Germany’s government has come to an agreement on a deal involving Hamburg’s port that will allow a Chinese state company to buy a stake in one of its terminals.

The port, one of the world’s largest, had come under pressure from at least six government departments but the deal was eventually pushed through by chancellor Olaf Scholz’s ministry. Hurriyet Daily News reported that the European Commission had also resisted the move.

Under its new strictures, the Chinese firm Cosco will now have only a minority share in the venture.

As Politico reported: “The issue is politically sensitive, with politicians from the Green party and liberal FDP having expressed concerns about undue Chinese influence over critical infrastructure — particularly after Russia’s invasion of Ukraine laid bare Europe’s energy dependency on autocratic third countries.”

It added: “Now, the government ministries have reached a deal: If approved, it would allow Chinese company Cosco to buy only 24.9% instead of 35% of the shipping company that runs the terminal, Hamburger Hafen und Logistik (HHLA) […] As a minority shareholder, this would prevent Cosco from having a formal say over strategy.”

However, there are still many warning that the transaction remains problematic.

As Rolf Langhammer from the Kiel Institute for the World Economy explains in the ARD magazine Panorama: “The long-term strategy of the Chinese could, of course, be to seize control of the entire supply chain, both digital and maritime, in Europe.
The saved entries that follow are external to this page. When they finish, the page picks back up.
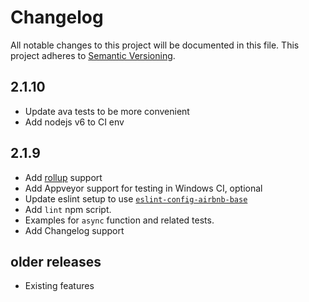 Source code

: # Changelog

All notable changes to this project will be documented in this file.
This project adheres to [Semantic Versioning](http://semver.org/).

## 2.1.10

* Update ava tests to be more convenient
* Add nodejs v6 to CI env

## 2.1.9

* Add [rollup][rollup] support
* Add Appveyor support for testing in Windows CI, optional
* Update eslint setup to use [`eslint-config-airbnb-base`][eslint-config-airbnb-base]
* Add `lint` npm script.
* Examples for `async` function and related tests.
* Add Changelog support

[rollup]: https://github.com/rollup/rollup
[eslint-config-airbnb-base]: https://github.com/airbnb/javascript/tree/master/packages/eslint-config-airbnb-base

## older releases

* Existing features
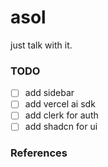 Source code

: # asol

just talk with it.

### TODO

- [ ] add sidebar
- [ ] add vercel ai sdk
- [ ] add clerk for auth
- [ ] add shadcn for ui

### References
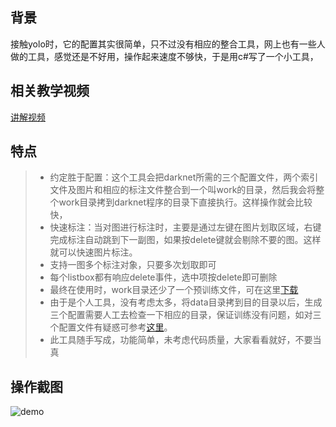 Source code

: ## 背景
接触yolo时，它的配置其实很简单，只不过没有相应的整合工具，网上也有一些人做的工具，感觉还是不好用，操作起来速度不够快，于是用c#写了一个小工具，

## 相关教学视频
 [讲解视频](https://edu.csdn.net/course/detail/7620)
## 特点
> * 约定胜于配置：这个工具会把darknet所需的三个配置文件，两个索引文件及图片和相应的标注文件整合到一个叫work的目录，然后我会将整个work目录拷到darknet程序的目录下直接执行。这样操作就会比较快，
> * 快速标注：当对图进行标注时，主要是通过左键在图片划取区域，右键完成标注自动跳到下一副图，如果按delete键就会剔除不要的图。这样就可以快速图片标注。
> * 支持一图多个标注对象，只要多次划取即可
> * 每个listbox都有响应delete事件，选中项按delete即可删除
> * 最终在使用时，work目录还少了一个预训练文件，可在这里[下载](https://pjreddie.com/media/files/darknet19_448.conv.23)
> * 由于是个人工具，没有考虑太多，将data目录拷到目的目录以后，生成三个配置需要人工去检查一下相应的目录，保证训练没有问题，如对三个配置文件有疑惑可参考[这里](https://github.com/sanfooh/yolo_truck)。
> * 此工具随手写成，功能简单，未考虑代码质量，大家看看就好，不要当真

## 操作截图
![demo](https://github.com/sanfooh/quick_yolo2_label_tool/blob/master/demo.gif)

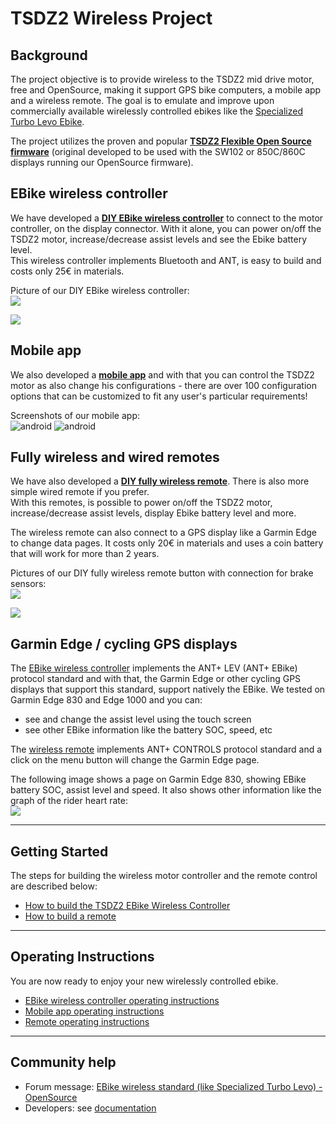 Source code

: # TSDZ2 Wireless Project 
## Background
The project objective is to provide wireless to the TSDZ2 mid drive motor, free and OpenSource, making it support GPS bike computers, a mobile app and a wireless remote. The goal is to emulate and improve upon commercially available wirelessly controlled ebikes like the  [Specialized Turbo Levo Ebike](https://www.youtube.com/watch?v=F43oqj1Zlww).

The project utilizes the proven and popular **[TSDZ2 Flexible Open Source firmware](https://github.com/OpenSourceEBike/TSDZ2_wiki/wiki)** (original developed to be used with the SW102 or 850C/860C displays running our OpenSource firmware).

## EBike wireless controller

We have developed a **[DIY EBike wireless controller](ebike_wireless_controller.md)** to connect to the motor controller, on the display connector. With it alone, you can power on/off the TSDZ2 motor, increase/decrease assist levels and see the Ebike battery level.<br>
This wireless controller implements Bluetooth and ANT, is easy to build and costs only 25€ in materials.

Picture of our DIY EBike wireless controller:<br>
![](3d_printed_box.png)<br>

![](3d_printed_box-2.png)<br>

## Mobile app

We also developed a **[mobile app](android_app_operation.md)** and with that you can control the TSDZ2 motor as also change his configurations - there are over 100 configuration options that can be customized to fit any user's particular requirements!

Screenshots of our mobile app:<br>
![android](android1-small.jpg) ![android](android2-small.jpg)

## Fully wireless and wired remotes

We have also developed a **[DIY fully wireless remote](remote/build_remotes)**. There is also more simple wired remote if you prefer.<br>
With this remotes, is possible to power on/off the TSDZ2 motor, increase/decrease assist levels, display Ebike battery level and more.<br>

The wireless remote can also connect to a GPS display like a Garmin Edge to change data pages. It costs only 20€ in materials and uses a coin battery that will work for more than 2 years.

Pictures of our DIY fully wireless remote button with connection for brake sensors:<br>
![](remote/ebike_wireless_remote-01-350x.jpg)<br>

![](remote/ebike_wireless_remote-03-350x.jpg)<br>

## Garmin Edge / cycling GPS displays

The [EBike wireless controller](ebike_wireless_controller.md) implements the ANT+ LEV (ANT+ EBike) protocol standard and with that, the Garmin Edge or other cycling GPS displays that support this standard, support natively the EBike. We tested on Garmin Edge 830 and Edge 1000 and you can:
* see and change the assist level using the touch screen
* see other EBike information like the battery SOC, speed, etc

The [wireless remote](remote/build_remotes) implements ANT+ CONTROLS protocol standard and a click on the menu button will change the Garmin Edge page.<br>

The following image shows a page on Garmin Edge 830, showing EBike battery SOC, assist level and speed. It also shows other information like the graph of the rider heart rate:<br>
![](garmin_edge_830-01-350x.jpg)<br>

----
## Getting Started

The steps for building the wireless motor controller and the remote control are described below:
* [How to build the TSDZ2 EBike Wireless Controller](ebike_wireless_controller.md)
* [How to build a remote](remote/build_remotes.md)

----
## Operating Instructions

You are now ready to enjoy your new wirelessly controlled ebike.

* [EBike wireless controller operating instructions](wireless_motor_operation.md)
* [Mobile app operating instructions](android_app_operation.md)
* [Remote operating instructions](operation.md)

-----
## Community help

* Forum message: [EBike wireless standard (like Specialized Turbo Levo) - OpenSource](https://endless-sphere.com/forums/viewtopic.php?t=106346)
* Developers: see [documentation](https://github.com/OpenSourceEBike/TSDZ2_wireless/blob/master/EBike_wireless_remote/documentation/README.md)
This could give China a competitive advantage or initiate an ‘abuse of economic power’.”

And as Politico reported earlier this month: “A stake in Hamburg, Europe’s third largest port, is just another piece in that puzzle for Beijing, and many don’t like it. The logic of encouraging Chinese investment is that those ports would then be favored by Chinese shippers that take their business there. That sparks a race among northern European ports to come to arrangements with the Chinese.”

Much of the tumult in Germany seems to place this Chinese investment in the context of the country’s Belt and Road Initiative (BRI). That scheme, on a macro view, is a plan to develop two new trade routes connecting China with the rest of the world. The subject was covered briefly in a segment on the HBO show Last Week Tonight.

“But the initiative,” wrote Dr Yu Jie and Jon Wallace of Chatham House last year, “is about far more than infrastructure. It is an effort to develop an expanded, interdependent market for China, grow China’s economic and political power, and create the right conditions for China to build a high technology economy.”

Elsewhere, the authors wrote: “’Debt trap diplomacy’ is the accusation that China uses Belt and Road as part of a manipulative global strategy, funding major infrastructure projects in developing nations with unsustainable loans, then using the debt to gain leverage over those governments. The accusation was sparked by projects such as the Hambantota Port Development in Sri Lanka. The Sri Lankan government was unable to service the Chinese loans which funded the project, and the port was handed to the Chinese on a 99-year lease in 2017 – echoing tactics employed by 19th century European Imperialists against Qing dynasty China.”